Defendant is charged by "Bill Of Indictment" (Document No. 8) with making false statements to a firearms dealer in violation of 18 U.S.C. §§ 922(a)(6) and 924(a)(1)(A). In an "Order" dated August 1, 2014, the Court granted the government's oral motion for a competency evaluation pursuant to 18 U.S.C. § 4241, committing Defendant to the Bureau of Prisons for that examination. (Document No. 6). Regrettably, after a period of delay, the Court was informed that Defendant had not been transported to the Bureau of Prisons because he had refused to comply with the required tuberculosis test. Less formal solutions to this problem, including asking defense counsel and family to confer with Defendant, have failed. The result is the government's pending motion. (Document No. 9).

Neither the government's motion, nor the response of Defendant's counsel, contains any analysis of the legal issues before the Court. The undersigned's own research reveals that many courts across the country have addressed legal issues associated with mandated tuberculosis testing. See e.g., Ballard v. Woodard , 641 F.Supp. 432 (W.D. N.C. 1986); Sample v. Angelone, 1999 WL 52347 (4th Cir. Feb. 5, 1999); Darby v. Schuetzle, 2009 WL 700631 (D.N.D. March 13, 2009); Henderson v. St. Joseph Jail, 2014 WL 4057445 (N.D. Ind. August 14, 2014). The recent decision in Henderson offers a particularly instructive analysis:

Because of the medical risks posed by exposing others to an infected inmate, courts have found that such testing is not unconstitutional. "[T]uberculosis can be a serious problem in prisons. If allowed to spread it can result in highly undesirable situations." Forbes v. Edgar , 112 F.3d 262 (7th Cir. 1997). "Effective disease control requires systematic skin testing McCaster v. Clausen , 684 F.3d 740 (8th Cir. 2012)." Prisons are high risk environments for tuberculosis infection. Thus, screening and control measures are necessary to prevent outbreaks. DeGidio v. Pung , 920 F.2d 525 (8th Cir. 1990) (footnote omitted). "We have recognized that prison must test prisoners for tuberculosis in order to prevent widespread infection. Lee v. Armontrout , 991 F.2d 487 (8th Cir. 1993). See also McCormick v. Stalder , 105 F.2d 1059 (5th Cir. 1997) (upholding forced treatment for TB); Africa v. Horn , 998 F.Supp. 557 (E.D. Pa. 1998) (upholding the requirement that inmates either take the TB test or remain in segregated housing for 12 months); Westbrook v. Wilson , 896 F.Supp. 504 (D.Md. 1995) (upholding placing inmates on medical segregation if they refused TB testing); Ballard v. Woodard , 641 F.Supp. 432 (W.D. N.C. 1986) (upholding forced TB testing); Hasenmeier-McCarthy, 986 F.Supp. 464 (upholding forced TB testing). Though courts have raised concerns where the objection to the TB test was based on a sincerely held religious belief or where the inmate had been subjected to extended and severe deprivations for refusing the test, see Williams v. Greifinger , 97 F.3d 699 (2dCir. 1996) and Jolly v. Coughlin , 76 F.3d 468 (2d Cir. N.Y. 1996), the complaint here does not raise either concern in this case.

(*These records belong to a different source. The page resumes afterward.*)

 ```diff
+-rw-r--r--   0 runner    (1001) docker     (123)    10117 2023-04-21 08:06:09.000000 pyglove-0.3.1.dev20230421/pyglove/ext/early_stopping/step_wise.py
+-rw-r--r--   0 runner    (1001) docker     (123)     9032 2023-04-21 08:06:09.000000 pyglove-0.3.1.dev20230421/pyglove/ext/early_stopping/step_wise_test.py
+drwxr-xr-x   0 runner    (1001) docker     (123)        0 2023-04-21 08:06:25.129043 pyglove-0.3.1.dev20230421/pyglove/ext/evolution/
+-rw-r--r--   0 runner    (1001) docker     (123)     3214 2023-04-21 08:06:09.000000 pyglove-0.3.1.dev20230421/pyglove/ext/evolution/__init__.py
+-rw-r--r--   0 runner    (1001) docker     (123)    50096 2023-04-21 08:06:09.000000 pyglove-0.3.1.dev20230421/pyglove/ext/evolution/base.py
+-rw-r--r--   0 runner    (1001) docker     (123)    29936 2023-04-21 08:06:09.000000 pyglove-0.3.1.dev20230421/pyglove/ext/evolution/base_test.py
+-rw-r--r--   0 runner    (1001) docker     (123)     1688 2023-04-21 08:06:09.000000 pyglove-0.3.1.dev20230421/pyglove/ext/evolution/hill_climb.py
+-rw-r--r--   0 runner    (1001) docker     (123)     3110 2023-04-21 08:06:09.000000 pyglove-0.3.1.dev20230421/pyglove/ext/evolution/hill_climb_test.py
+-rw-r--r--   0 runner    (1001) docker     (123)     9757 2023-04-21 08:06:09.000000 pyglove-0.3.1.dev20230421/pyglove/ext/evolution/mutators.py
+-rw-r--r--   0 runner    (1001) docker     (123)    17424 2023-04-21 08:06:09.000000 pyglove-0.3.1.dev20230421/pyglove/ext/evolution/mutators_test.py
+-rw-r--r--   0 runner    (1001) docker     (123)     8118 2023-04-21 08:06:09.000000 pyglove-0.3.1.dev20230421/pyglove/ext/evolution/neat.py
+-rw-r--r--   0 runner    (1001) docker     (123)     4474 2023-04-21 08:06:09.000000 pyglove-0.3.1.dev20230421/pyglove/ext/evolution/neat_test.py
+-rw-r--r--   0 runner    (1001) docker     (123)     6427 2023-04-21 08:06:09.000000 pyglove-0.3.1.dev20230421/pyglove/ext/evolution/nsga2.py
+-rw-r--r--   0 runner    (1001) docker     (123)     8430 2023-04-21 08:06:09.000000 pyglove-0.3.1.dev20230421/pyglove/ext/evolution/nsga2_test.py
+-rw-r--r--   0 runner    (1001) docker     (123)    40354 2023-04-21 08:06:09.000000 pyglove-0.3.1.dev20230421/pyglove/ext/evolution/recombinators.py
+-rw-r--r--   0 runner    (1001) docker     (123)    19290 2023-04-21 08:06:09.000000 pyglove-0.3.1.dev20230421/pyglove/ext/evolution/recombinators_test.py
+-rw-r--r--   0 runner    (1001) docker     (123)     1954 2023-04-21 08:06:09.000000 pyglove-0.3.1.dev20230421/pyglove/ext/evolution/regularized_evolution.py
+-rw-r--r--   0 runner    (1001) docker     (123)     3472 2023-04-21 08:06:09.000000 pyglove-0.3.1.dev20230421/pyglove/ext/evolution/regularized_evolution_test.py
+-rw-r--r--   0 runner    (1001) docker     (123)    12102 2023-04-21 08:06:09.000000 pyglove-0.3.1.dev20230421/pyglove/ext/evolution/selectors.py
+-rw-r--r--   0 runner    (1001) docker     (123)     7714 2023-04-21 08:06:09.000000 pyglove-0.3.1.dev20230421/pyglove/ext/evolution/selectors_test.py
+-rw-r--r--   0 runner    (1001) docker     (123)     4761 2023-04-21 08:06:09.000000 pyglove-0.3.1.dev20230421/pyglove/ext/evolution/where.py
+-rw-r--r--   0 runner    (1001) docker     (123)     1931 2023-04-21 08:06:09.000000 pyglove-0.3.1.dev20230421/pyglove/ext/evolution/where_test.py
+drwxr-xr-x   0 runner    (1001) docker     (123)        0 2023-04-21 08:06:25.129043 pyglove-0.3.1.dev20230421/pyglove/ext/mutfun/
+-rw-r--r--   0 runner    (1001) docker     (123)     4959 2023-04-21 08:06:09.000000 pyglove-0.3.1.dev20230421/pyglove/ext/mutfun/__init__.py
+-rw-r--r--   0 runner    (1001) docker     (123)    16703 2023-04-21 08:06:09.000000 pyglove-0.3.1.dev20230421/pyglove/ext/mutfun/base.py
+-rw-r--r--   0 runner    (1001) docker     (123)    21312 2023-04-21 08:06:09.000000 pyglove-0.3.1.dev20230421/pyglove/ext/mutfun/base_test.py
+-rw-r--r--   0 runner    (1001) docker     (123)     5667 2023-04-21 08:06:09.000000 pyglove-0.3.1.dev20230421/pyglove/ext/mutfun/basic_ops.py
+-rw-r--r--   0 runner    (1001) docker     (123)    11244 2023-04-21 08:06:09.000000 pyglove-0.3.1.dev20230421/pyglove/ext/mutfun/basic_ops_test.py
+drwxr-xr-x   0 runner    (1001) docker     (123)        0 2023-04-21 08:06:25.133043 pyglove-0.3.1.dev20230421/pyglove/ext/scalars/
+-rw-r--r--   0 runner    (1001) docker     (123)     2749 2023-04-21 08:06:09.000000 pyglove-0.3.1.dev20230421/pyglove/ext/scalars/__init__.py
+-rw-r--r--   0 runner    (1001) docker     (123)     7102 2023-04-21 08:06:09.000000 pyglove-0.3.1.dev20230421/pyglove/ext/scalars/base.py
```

Henderson, 2014 WL 4057445, at *1.

The Court finds, based on the totality of the circumstances presented here, that requiring the tuberculosis test - even over Defendant's objection - is appropriate. While the Court will leave the particulars of the testing in the discretion of those in the detention facility, the Court respectfully suggests that the least intrusive means possible be employed. Testing should be completed immediately, and assuming a negative result, Defendant should be transported to the Bureau of Prisons for his competency evaluation at the earliest possible date.

IT IS, THEREFORE, ORDERED that Plaintiff's "Motion For A Court Ordered Tuberculosis Test" (Document No. 9) is GRANTED.

IT IS FURTHER ORDERED that the Clerk of Court shall provide a copy of this Order to the United States Marshal.